Admitted Sex Offender Earns House Education Post

What a difference a year makes. Last year, former House Speaker Beth Harwell was calling on state representative David Byrd to resign amid allegations he had improper sexual relationships with high school students he had coached. Now, new House Speaker Glen Casada has appointed Byrd to Chair the House Education Administration Subcommittee.

The Tennessean has more:

Despite calls from protesters — and the previous House speaker — for his resignation, a state lawmaker accused of inappropriate sexual conduct against multiple teens has been named chairman of an education subcommittee.

Rep. David Byrd, R-Waynesboro, has been assigned by newly-elected House Speaker Glen Casada, R-Franklin, to lead the education administration subcommittee.

The announcement came Thursday when committees were assigned on the floor of the House, immediately following required sexual harassment training.

As the Tennessean story notes, Byrd was 28 and a basketball coach when he is accused of having inappropriate sexual conduct with two players who were then 15 and one who was 16. Despite Byrd’s denial of wrongdoing, a recorded phone call provided to Nashville’s WSMV-TV has Byrd apologizing to one of the women accusing him of misconduct.
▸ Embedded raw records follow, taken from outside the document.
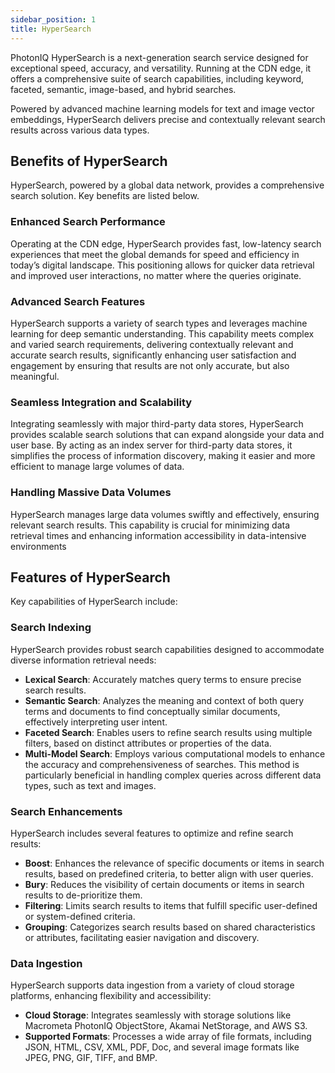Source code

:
 ```yaml
---
sidebar_position: 1
title: HyperSearch
---
```


PhotonIQ HyperSearch is a next-generation search service designed for exceptional speed, accuracy, and versatility. Running at the CDN edge, it offers a comprehensive suite of search capabilities, including keyword, faceted, semantic, image-based, and hybrid searches.

Powered by advanced machine learning models for text and image vector embeddings, HyperSearch delivers precise and contextually relevant search results across various data types.

## Benefits of HyperSearch

HyperSearch, powered by a global data network, provides a comprehensive search solution. Key benefits are listed below.

### Enhanced Search Performance

Operating at the CDN edge, HyperSearch provides fast, low-latency search experiences that meet the global demands for speed and efficiency in today’s digital landscape. This positioning allows for quicker data retrieval and improved user interactions, no matter where the queries originate.

### Advanced Search Features

HyperSearch supports a variety of search types and leverages machine learning for deep semantic understanding. This capability meets complex and varied search requirements, delivering contextually relevant and accurate search results, significantly enhancing user satisfaction and engagement by ensuring that results are not only accurate, but also meaningful.

### Seamless Integration and Scalability

Integrating seamlessly with major third-party data stores, HyperSearch provides scalable search solutions that can expand alongside your data and user base. By acting as an index server for third-party data stores, it simplifies the process of information discovery, making it easier and more efficient to manage large volumes of data.

### Handling Massive Data Volumes

HyperSearch manages large data volumes swiftly and effectively, ensuring relevant search results. This capability is crucial for minimizing data retrieval times and enhancing information accessibility in data-intensive environments

## Features of HyperSearch

Key capabilities of HyperSearch include:

### Search Indexing

HyperSearch provides robust search capabilities designed to accommodate diverse information retrieval needs:

- **Lexical Search**: Accurately matches query terms to ensure precise search results.
- **Semantic Search**: Analyzes the meaning and context of both query terms and documents to find conceptually similar documents, effectively interpreting user intent.
- **Faceted Search**: Enables users to refine search results using multiple filters, based on distinct attributes or properties of the data.
- **Multi-Model Search**: Employs various computational models to enhance the accuracy and comprehensiveness of searches. This method is particularly beneficial in handling complex queries across different data types, such as text and images.

### Search Enhancements

HyperSearch includes several features to optimize and refine search results:

- **Boost**: Enhances the relevance of specific documents or items in search results, based on predefined criteria, to better align with user queries.
- **Bury**: Reduces the visibility of certain documents or items in search results to de-prioritize them.
- **Filtering**: Limits search results to items that fulfill specific user-defined or system-defined criteria.
- **Grouping**: Categorizes search results based on shared characteristics or attributes, facilitating easier navigation and discovery.

### Data Ingestion

HyperSearch supports data ingestion from a variety of cloud storage platforms, enhancing flexibility and accessibility:

- **Cloud Storage**: Integrates seamlessly with storage solutions like Macrometa PhotonIQ ObjectStore, Akamai NetStorage, and AWS S3.
- **Supported Formats**: Processes a wide array of file formats, including JSON, HTML, CSV, XML, PDF, Doc, and several image formats like JPEG, PNG, GIF, TIFF, and BMP.
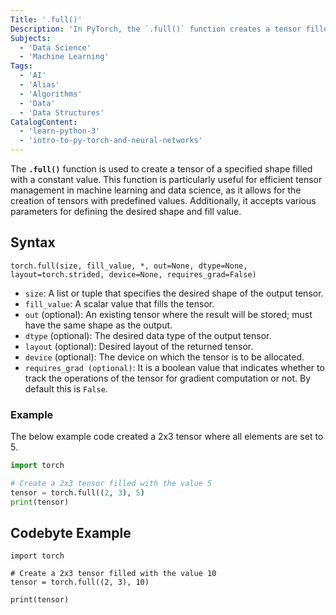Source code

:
 ```yaml
---
Title: '.full()' 
Description: 'In PyTorch, the `.full()` function creates a tensor filled with a specified value and shape according according to the dimensions provided.' 
Subjects:
  - 'Data Science'
  - 'Machine Learning'
Tags:
  - 'AI'
  - 'Alias'
  - 'Algorithms'
  - 'Data'
  - 'Data Structures'
CatalogContent:
  - 'learn-python-3'
  - 'intro-to-py-torch-and-neural-networks'
---
```


The **`.full()`** function is used to create a tensor of a specified shape filled with a constant value. This function is particularly useful for efficient tensor management in machine learning and data science, as it allows for the creation of tensors with predefined values. Additionally, it accepts various parameters for defining the desired shape and fill value.

## Syntax

```pseudo 
torch.full(size, fill_value, *, out=None, dtype=None, layout=torch.strided, device=None, requires_grad=False)
```
- `size`: A list or tuple that specifies the desired shape of the output tensor.
- `fill_value`: A scalar value that fills the tensor.
- `out` (optional): An existing tensor where the result will be stored; must have the same shape as the output. 
- `dtype` (optional): The desired data type of the output tensor.
- `layout` (optional): Desired layout of the returned tensor.
- `device` (optional): The device on which the tensor is to be allocated. 
- `requires_grad (optional)`: It is a boolean value that indicates whether to track the operations of the tensor for gradient computation or not. By default this is `False`.

### Example

The below example code created a 2x3 tensor where all elements are set to 5.

```py
import torch

# Create a 2x3 tensor filled with the value 5
tensor = torch.full((2, 3), 5)
print(tensor)

```
## Codebyte Example

```codebyte/python
import torch

# Create a 2x3 tensor filled with the value 10
tensor = torch.full((2, 3), 10)

print(tensor)  
```


  


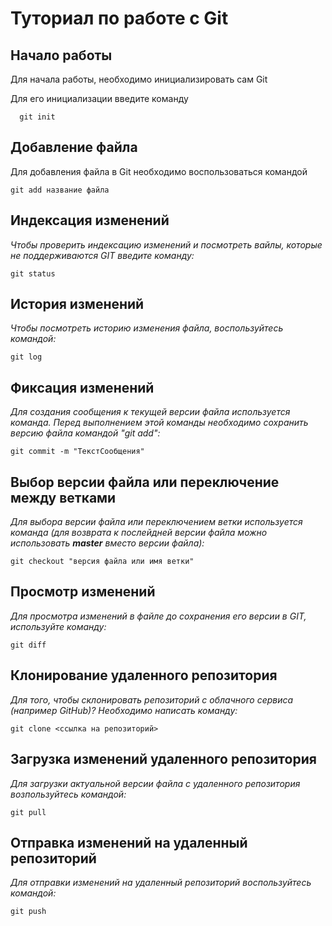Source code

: # Туториал по работе с Git

## Начало работы

Для начала работы, необходимо инициализировать сам Git

Для его инициализации введите команду 

```
  git init
```

## Добавление файла

Для добавления файла в Git необходимо воспользоваться командой 

```
git add название файла
```

## Индексация изменений

*Чтобы проверить индексацию изменений и посмотреть вайлы, которые не поддерживаются GIT введите команду:*

```
git status
```

## История изменений

*Чтобы посмотреть историю изменения файла, воспользуйтесь командой:*

```
git log
```

## Фиксация изменений

*Для создания сообщения к текущей версии файла используется команда. Перед выполнением этой команды необходимо сохранить версию файла командой "git add":*

```
git commit -m "ТекстСообщения"
```

## Выбор версии файла или переключение между ветками

*Для выбора версии файла или переключением ветки используется команда (для возврата к послейдней версии файла можно использовать **master** вместо версии файла):*

```
git checkout "версия файла или имя ветки"
```

## Просмотр изменений

*Для просмотра изменений в файле до сохранения его версии в GIT, используйте команду:*

```
git diff
```

## Клонирование удаленного репозитория

*Для того, чтобы склонировать репозиторий с облачного сервиса (например GitHub)? Необходимо написать команду:*

```
git clone <ссылка на репозиторий>
```

## Загрузка изменений удаленного репозитория

*Для загрузки актуальной версии файла с удаленного репозитория возпользуйтесь командой:*

```
git pull
```

## Отправка изменений на удаленный репозиторий

*Для отправки изменений на удаленный репозиторий воспользуйтесь командой:*

```
git push
```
The story also notes that in addition to Harwell, Lt. Governor Randy McNally called on Byrd to resign last year. Instead, Glen Casada has elevated Byrd to a key leadership role overseeing our state’s education policy.
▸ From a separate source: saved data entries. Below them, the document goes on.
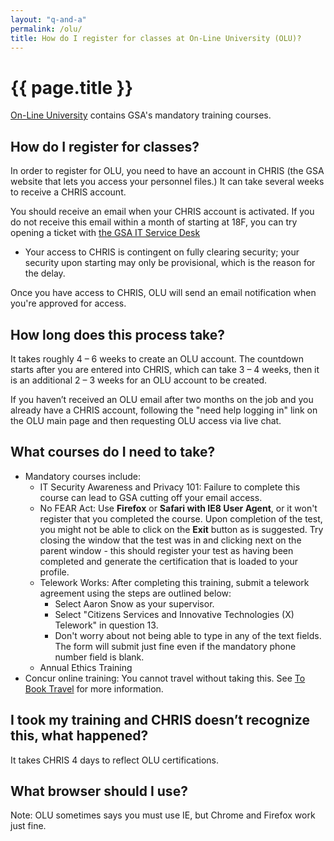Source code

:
 ```yaml
---
layout: "q-and-a"
permalink: /olu/
title: How do I register for classes at On-Line University (OLU)?
---
```

# {{ page.title }}

[On-Line University](https://gsaolu.gsa.gov/) contains GSA's mandatory training courses.

## How do I register for classes?

In order to register for OLU, you need to have an account in CHRIS (the GSA website that lets you access your personnel files.) It can take several weeks to receive a CHRIS account.

You should receive an email when your CHRIS account is activated. If you do not receive this email within a month of starting at 18F, you can try opening a ticket with [the GSA IT Service Desk](https://gsa.service-now.com/GSA_Self-Service/)

  * Your access to CHRIS is contingent on fully clearing security; your security upon starting may only be provisional, which is the reason for the delay.

Once you have access to CHRIS, OLU will send an email notification when you're approved for access.


## How long does this process take?


It takes roughly 4 – 6 weeks to create an OLU account. The countdown starts after you are entered into CHRIS, which can take 3 – 4 weeks, then it is an additional 2 – 3 weeks for an OLU account to be created.

If you haven’t received an OLU email after two months  on the job and you already have a CHRIS account, following the "need help logging in" link on the OLU main page and then requesting OLU access via live chat.

## What courses do I need to take?

  * Mandatory courses include:
      * IT Security Awareness and Privacy 101: Failure to complete this course can lead to GSA cutting off your email access.
      * No FEAR Act: Use **Firefox** or **Safari with IE8 User Agent**, or it won't register that you completed the course. Upon completion of the test, you might not be able to click on the **Exit** button as is suggested. Try closing the window that the test was in and clicking next on the parent window - this should register your test as having been completed and generate the certification that is loaded to your profile.
      * Telework Works: After completing this training, submit a telework agreement using the steps are outlined below:
          * Select Aaron Snow as your supervisor.
          * Select "Citizens Services and Innovative Technologies (X) Telework" in question 13.
          * Don't worry about not being able to type in any of the text fields. The form will submit just fine even if the mandatory phone number field is blank.
      * Annual Ethics Training
  * Concur online training: You cannot travel without taking this. See [To Book Travel](https://docs.google.com/a/gsa.gov/document/d/1Ozxnz2mLh0UPxMYgOEnHmabg1xbMeynWjYWxgWutHkE/) for more information.

## I took my training and CHRIS doesn’t recognize this, what happened?

It takes CHRIS 4 days to reflect OLU certifications.

## What browser should I use?

Note: OLU sometimes says you must use IE, but Chrome and Firefox work just fine.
Casada’s indifference to Byrd’s misconduct should come as no surprise to legislative observers. After all, Casada was well-known as mentor and adviser to former State Rep. Jeremy Durham, the first Tennessee House member ever to be expelled from the body. Durham was expelled after multiple credible allegations of sexual misconduct that took place during his short time in office.

Despite his penchant for enabling sex offenders, Casada received 75 votes in the Speaker’s race, including the support of Democrats Johnny Shaw, John Mark Windle, and John DeBerry. Republican Bob Ramsey was absent, but all other Republicans voted in favor of Casada. DeBerry, like Casada, is a long-time supporter of school vouchers – a priority apparently more important to him than protecting children from sexual predators. While Windle received a committee chairmanship, there’s no clear explanation for why Shaw supported Casada over Democrat Karen Camper.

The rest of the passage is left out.